И, наконец, последней, но уже действительно вечной и непреходящей ценностью устава и его смысла, ценностью, оправдывающей весь сложный путь его византийского развития, выступает раскрытый и запечатленный в нем «закон веры» Церкви: ее учение, ее опыт и знание Божественной Истины, живущей в ней. Если богословие времени и экклезиология, определяющие в каком-то смысле саму сущность церковного культа, сохранились в уставе как бы вопреки оказанным на него различным давлениям, то раскрытие в нем и через него догматического учения Церкви следует признать действительным плодом христианского византизма. Византийский период истории еще ждет своей целостной оценки в церковном сознании. Вряд ли можно сомневаться в том, что расцвет догматической мысли сочетался в нем с ослаблением экклезиологического сознания. «Христианский мир», с одной стороны, и «пустыня», с другой, затмили собой реальность Церкви, ставшей восприниматься скорее как источник благодатной санкции, раздаятельница благодати, чем как народ Божий и новый Израиль, род избранный, царственное священство… Это затмение экклезиологического сознания отразилось, как мы знаем уже, на литургическом благочестии, на формах и восприятии культа. Но в то же время то, что составляет непреходящую ценность этого периода, делает его нормативным на все века: нахождение им «богоприличных слов». Постижение им тайн веры, жизнь Истиной и в Истине были выражены на языке богослужения, вошли в его сущность, сделали его великой и священной школой богословия и богомудрия.
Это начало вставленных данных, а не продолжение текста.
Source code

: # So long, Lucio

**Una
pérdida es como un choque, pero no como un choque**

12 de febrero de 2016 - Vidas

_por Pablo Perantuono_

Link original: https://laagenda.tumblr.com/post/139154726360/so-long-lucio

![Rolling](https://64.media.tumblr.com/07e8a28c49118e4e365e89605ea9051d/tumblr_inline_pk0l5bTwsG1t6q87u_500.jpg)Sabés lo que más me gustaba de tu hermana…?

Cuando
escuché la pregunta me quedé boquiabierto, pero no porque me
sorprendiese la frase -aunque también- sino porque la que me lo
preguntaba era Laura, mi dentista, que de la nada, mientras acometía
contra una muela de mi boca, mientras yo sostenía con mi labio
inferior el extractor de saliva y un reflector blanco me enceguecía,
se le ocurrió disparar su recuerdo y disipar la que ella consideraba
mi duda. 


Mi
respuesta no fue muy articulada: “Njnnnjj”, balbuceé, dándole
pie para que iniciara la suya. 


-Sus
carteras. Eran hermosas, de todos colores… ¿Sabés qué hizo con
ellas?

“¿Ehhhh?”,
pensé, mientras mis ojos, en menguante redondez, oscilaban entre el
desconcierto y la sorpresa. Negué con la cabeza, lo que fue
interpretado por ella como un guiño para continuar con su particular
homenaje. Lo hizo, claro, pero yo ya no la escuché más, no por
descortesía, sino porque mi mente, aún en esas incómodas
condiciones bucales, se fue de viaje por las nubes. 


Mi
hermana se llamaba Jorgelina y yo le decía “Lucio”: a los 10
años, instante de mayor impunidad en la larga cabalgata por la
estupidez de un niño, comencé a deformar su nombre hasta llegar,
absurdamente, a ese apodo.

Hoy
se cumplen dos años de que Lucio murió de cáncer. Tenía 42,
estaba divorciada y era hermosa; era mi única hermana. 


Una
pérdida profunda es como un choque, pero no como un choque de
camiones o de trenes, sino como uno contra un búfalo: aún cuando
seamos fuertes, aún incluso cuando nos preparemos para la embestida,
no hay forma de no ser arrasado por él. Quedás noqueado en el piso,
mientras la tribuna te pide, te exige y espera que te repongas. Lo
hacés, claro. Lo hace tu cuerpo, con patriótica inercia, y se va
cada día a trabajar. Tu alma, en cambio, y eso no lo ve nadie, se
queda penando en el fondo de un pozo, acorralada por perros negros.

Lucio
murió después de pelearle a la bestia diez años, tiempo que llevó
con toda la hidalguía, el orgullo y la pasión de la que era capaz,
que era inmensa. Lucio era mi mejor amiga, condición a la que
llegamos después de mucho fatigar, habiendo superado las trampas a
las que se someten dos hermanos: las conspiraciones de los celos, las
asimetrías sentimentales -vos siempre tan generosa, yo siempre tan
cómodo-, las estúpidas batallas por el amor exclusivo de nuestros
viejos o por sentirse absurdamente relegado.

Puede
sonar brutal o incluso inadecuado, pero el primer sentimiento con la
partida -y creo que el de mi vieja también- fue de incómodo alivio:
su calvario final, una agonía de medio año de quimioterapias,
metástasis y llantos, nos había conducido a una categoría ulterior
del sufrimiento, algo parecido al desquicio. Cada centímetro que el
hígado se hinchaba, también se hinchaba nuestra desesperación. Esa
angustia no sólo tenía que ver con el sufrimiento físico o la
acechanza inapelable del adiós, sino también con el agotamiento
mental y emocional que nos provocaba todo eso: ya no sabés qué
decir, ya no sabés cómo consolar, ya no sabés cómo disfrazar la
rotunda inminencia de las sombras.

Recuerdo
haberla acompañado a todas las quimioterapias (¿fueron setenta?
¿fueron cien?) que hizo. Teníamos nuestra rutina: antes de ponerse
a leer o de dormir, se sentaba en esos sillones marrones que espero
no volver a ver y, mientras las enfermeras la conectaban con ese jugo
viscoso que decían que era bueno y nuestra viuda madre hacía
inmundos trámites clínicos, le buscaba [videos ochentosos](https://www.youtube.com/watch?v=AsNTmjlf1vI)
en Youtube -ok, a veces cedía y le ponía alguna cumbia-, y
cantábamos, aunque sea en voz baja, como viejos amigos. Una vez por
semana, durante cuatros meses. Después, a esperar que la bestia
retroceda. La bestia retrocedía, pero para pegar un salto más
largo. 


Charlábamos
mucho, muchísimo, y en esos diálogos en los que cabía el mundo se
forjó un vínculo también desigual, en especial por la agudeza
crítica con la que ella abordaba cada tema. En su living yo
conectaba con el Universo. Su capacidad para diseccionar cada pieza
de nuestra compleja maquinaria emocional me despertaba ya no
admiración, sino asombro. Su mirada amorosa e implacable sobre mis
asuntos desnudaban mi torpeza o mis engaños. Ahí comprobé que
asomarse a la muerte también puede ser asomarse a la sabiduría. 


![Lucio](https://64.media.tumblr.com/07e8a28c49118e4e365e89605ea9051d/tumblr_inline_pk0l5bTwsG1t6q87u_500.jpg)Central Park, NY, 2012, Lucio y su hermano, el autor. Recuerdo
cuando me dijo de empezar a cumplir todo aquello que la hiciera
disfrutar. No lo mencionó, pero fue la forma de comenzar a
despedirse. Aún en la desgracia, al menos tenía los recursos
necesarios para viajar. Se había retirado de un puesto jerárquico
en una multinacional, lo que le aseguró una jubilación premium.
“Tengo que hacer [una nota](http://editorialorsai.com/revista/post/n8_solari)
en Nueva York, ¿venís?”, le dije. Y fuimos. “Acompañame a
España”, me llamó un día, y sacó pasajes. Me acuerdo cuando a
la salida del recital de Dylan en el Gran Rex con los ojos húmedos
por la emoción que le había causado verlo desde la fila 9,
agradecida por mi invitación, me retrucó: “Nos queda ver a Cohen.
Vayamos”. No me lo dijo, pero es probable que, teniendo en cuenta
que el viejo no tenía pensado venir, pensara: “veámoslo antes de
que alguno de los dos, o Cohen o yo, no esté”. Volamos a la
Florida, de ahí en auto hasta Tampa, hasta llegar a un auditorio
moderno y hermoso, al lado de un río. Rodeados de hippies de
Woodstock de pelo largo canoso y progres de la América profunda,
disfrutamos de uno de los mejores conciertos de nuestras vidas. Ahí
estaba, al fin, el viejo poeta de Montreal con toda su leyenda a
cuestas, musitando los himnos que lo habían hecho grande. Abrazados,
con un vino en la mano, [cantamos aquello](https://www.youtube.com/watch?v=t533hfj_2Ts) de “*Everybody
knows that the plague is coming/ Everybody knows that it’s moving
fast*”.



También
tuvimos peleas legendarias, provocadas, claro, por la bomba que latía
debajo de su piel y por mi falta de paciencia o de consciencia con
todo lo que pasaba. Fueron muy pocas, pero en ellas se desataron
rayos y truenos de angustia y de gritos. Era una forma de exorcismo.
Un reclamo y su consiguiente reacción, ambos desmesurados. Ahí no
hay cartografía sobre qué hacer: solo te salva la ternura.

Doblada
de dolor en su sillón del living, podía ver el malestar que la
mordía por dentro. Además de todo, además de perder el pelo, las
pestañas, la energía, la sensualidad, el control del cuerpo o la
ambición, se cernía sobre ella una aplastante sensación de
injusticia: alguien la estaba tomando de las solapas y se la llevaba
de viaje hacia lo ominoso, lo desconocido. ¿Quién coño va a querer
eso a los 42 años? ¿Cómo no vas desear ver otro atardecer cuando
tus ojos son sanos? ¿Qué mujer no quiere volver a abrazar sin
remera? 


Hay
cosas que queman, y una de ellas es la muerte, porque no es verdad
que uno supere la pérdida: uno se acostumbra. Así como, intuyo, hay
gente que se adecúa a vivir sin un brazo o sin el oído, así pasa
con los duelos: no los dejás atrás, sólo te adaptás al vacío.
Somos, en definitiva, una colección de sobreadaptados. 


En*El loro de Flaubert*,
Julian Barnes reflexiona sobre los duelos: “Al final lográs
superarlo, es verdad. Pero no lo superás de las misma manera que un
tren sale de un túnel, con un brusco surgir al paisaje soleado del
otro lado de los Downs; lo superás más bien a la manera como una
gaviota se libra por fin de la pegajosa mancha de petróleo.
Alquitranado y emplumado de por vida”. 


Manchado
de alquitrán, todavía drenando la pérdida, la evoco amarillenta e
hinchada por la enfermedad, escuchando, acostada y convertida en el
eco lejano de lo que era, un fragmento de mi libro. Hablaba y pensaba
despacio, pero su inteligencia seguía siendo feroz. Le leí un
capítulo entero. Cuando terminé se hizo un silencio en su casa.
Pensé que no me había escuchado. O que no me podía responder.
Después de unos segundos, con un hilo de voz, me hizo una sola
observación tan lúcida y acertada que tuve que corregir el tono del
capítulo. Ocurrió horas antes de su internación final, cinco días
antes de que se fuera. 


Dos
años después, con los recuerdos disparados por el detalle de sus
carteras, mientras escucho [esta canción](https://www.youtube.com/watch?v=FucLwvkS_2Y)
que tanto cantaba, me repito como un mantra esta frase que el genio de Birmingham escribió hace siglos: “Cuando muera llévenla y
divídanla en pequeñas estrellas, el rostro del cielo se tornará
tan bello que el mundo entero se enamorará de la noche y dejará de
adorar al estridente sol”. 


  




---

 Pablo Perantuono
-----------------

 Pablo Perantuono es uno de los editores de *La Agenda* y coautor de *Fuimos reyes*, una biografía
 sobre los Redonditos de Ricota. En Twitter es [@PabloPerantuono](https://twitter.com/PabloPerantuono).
В византийском богослужении Никея, Константинополь, Эфес, Халкидон были не просто «переложены» с языка философии на язык священной литургической поэзии, но раскрыты, углублены, восприняты, явлены во всем своем смысле. Литургическое знание о Божией Матери, которое явлено в богослужебном ее почитании, – вот один из многих, может быть, самый таинственный, но потому и самый показательный пример того, как догматический опыт Церкви явил себя в ее литургическом предании и сделал его lex credendi, законом веры уже в самом буквальном, почти техническом смысле слова…
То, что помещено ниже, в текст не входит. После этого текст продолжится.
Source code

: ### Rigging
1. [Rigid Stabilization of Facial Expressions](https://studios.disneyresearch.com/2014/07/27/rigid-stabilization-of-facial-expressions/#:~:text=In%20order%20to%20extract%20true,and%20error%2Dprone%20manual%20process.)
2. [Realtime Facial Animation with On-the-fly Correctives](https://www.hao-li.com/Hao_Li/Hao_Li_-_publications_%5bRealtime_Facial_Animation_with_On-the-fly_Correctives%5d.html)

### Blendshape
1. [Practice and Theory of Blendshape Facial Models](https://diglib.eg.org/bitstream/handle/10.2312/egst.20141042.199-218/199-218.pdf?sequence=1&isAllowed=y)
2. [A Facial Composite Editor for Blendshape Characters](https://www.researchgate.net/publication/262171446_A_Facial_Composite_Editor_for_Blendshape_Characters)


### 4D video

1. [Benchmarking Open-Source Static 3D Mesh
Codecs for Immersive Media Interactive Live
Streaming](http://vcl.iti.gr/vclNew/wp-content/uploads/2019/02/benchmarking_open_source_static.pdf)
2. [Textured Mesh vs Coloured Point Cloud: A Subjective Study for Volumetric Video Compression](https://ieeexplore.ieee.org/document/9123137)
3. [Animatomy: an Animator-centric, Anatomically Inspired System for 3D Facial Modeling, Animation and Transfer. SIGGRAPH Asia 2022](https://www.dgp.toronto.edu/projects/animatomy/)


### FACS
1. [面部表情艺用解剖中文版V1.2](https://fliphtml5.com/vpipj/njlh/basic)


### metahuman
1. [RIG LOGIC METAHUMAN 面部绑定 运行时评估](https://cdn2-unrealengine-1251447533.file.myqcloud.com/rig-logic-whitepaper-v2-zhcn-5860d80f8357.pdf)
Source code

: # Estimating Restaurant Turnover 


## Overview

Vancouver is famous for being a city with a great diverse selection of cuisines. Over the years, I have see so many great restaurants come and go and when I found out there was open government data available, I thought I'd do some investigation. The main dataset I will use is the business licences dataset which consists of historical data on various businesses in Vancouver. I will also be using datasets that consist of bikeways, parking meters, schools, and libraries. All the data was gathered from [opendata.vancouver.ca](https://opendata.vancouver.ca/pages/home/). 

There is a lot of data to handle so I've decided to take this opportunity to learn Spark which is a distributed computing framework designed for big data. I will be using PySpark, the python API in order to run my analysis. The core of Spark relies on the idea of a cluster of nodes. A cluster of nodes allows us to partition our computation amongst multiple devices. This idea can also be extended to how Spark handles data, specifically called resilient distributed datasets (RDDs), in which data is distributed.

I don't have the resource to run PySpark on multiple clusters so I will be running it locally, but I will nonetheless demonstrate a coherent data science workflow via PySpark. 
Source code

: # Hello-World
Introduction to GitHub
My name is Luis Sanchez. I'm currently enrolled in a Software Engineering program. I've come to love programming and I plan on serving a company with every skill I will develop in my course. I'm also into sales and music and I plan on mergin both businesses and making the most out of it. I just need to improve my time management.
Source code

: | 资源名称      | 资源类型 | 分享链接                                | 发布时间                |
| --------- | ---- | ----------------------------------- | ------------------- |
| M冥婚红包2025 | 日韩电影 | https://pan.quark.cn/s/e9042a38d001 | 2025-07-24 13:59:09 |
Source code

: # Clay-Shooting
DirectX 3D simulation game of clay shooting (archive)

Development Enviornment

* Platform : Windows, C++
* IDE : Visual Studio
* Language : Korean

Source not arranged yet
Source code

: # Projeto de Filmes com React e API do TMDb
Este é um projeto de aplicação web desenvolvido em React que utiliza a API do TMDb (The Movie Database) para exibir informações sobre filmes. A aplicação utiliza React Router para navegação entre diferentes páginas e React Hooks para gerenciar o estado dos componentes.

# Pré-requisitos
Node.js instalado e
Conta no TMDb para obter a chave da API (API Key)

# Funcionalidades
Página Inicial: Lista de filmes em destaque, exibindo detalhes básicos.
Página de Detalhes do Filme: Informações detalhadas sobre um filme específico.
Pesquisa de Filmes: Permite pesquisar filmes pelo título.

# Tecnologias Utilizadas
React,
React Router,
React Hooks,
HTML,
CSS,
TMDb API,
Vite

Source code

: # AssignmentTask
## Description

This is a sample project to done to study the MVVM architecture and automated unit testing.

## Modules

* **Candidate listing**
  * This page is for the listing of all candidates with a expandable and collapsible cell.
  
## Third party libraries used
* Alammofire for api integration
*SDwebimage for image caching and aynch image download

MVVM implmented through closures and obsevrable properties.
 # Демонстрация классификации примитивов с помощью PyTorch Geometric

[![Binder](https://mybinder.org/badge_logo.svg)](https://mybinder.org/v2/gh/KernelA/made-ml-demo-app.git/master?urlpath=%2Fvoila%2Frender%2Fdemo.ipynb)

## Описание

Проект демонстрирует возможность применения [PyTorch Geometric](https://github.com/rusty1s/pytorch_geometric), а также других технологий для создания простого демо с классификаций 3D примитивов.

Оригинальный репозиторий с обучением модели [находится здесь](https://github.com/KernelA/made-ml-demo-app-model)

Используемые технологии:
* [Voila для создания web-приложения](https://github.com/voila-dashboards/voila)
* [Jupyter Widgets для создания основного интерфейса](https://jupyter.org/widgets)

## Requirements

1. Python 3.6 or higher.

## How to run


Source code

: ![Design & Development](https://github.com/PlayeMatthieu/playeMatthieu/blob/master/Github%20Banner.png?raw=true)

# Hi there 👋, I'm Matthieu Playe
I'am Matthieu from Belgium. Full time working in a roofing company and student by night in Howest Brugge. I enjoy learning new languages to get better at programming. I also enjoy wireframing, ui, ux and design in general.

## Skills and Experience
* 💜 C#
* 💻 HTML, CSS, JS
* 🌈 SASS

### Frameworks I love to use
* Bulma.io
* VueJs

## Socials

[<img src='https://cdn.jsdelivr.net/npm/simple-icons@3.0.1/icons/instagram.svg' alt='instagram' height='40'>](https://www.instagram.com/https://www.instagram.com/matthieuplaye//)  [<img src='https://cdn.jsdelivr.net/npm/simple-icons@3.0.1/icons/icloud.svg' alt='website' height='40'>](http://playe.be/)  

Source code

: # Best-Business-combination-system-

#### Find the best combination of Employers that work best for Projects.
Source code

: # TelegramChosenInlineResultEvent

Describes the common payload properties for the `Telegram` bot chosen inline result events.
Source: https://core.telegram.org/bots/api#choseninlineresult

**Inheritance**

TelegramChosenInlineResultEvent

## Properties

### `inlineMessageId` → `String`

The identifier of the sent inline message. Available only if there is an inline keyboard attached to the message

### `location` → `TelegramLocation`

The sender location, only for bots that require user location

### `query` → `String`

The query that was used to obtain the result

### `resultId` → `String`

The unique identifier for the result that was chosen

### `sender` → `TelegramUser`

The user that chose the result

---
4. На этом мы можем скорее оборвать, чем закончить наш анализ проблемы устава. Потому оборвать, что по-настоящему предложенное здесь понимание и его богословской проблемы, и его развития должно найти свое применение и «оправдание» в литургическом богословии в собственном смысле слова: в богословском уразумении самого богослужения. Настоящий очерк мы назвали только введением в такое литургическое богословие. Цель его – определить перспективу, наметить основные вехи. Если мы правы, что то, чем определяется фактически вся литургическая и молитвенная жизнь Церкви, – устав – по самой своей сущности заключает в себе богословский смысл этой жизни и, следовательно, должен составить предмет богословского уразумения; если мы правы, что такое изучение устава и регулируемого им культа невозможно без хотя бы предварительного уразумения его исторического становления; и если, наконец, мы правы, что отсутствие того или другого, и отсутствие теперь уже многовековое, создает всю остроту проблемы устава в наши дни, тогда и это введение, при всех его недостатках, может принести, мы надеемся, определенную пользу. Ибо мы твердо верим, что только обновленное и углубленное понимание церковными людьми своего «закона молитвы», только подлинное литургическое возрождение, только целостный возврат к истокам воды живой вернут им полноту участия в жизни Церкви, силу победы, побеждающей мир.